==== Study material
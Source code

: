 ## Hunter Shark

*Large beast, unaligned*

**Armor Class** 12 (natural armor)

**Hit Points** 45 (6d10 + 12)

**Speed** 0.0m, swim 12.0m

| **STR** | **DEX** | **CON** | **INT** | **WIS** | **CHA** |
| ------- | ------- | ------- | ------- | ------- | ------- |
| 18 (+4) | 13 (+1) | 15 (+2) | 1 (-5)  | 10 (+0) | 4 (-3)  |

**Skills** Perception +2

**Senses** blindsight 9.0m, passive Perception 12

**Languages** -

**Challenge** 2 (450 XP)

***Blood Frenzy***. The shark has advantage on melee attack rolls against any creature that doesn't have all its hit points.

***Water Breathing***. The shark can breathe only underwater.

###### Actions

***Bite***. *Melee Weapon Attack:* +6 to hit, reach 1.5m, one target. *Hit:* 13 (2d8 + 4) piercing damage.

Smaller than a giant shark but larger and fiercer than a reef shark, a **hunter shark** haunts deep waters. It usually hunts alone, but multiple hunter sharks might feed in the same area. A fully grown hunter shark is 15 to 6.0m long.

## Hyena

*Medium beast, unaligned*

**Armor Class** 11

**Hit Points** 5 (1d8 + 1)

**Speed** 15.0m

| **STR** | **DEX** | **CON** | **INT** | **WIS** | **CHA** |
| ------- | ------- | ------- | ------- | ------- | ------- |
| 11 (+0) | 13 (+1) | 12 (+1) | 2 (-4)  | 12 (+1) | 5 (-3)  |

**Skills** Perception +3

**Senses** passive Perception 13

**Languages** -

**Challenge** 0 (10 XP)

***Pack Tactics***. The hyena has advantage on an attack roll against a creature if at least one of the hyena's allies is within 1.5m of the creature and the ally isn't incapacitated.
========
● What to do
Return every line from the one holding "18 (+4) | 13" through the end of the data, exactly as it appears, with both ends kept and nothing else.

● Exercise answer
| 18 (+4) | 13 (+1) | 15 (+2) | 1 (-5)  | 10 (+0) | 4 (-3)  |

**Skills** Perception +2

**Senses** blindsight 9.0m, passive Perception 12

**Languages** -

**Challenge** 2 (450 XP)

***Blood Frenzy***. The shark has advantage on melee attack rolls against any creature that doesn't have all its hit points.

***Water Breathing***. The shark can breathe only underwater.

###### Actions

***Bite***. *Melee Weapon Attack:* +6 to hit, reach 1.5m, one target. *Hit:* 13 (2d8 + 4) piercing damage.

Smaller than a giant shark but larger and fiercer than a reef shark, a **hunter shark** haunts deep waters. It usually hunts alone, but multiple hunter sharks might feed in the same area. A fully grown hunter shark is 15 to 6.0m long.

## Hyena

*Medium beast, unaligned*

**Armor Class** 11

**Hit Points** 5 (1d8 + 1)

**Speed** 15.0m

| **STR** | **DEX** | **CON** | **INT** | **WIS** | **CHA** |
| ------- | ------- | ------- | ------- | ------- | ------- |
| 11 (+0) | 13 (+1) | 12 (+1) | 2 (-4)  | 12 (+1) | 5 (-3)  |

**Skills** Perception +3

**Senses** passive Perception 13

**Languages** -

**Challenge** 0 (10 XP)

***Pack Tactics***. The hyena has advantage on an attack roll against a creature if at least one of the hyena's allies is within 1.5m of the creature and the ally isn't incapacitated.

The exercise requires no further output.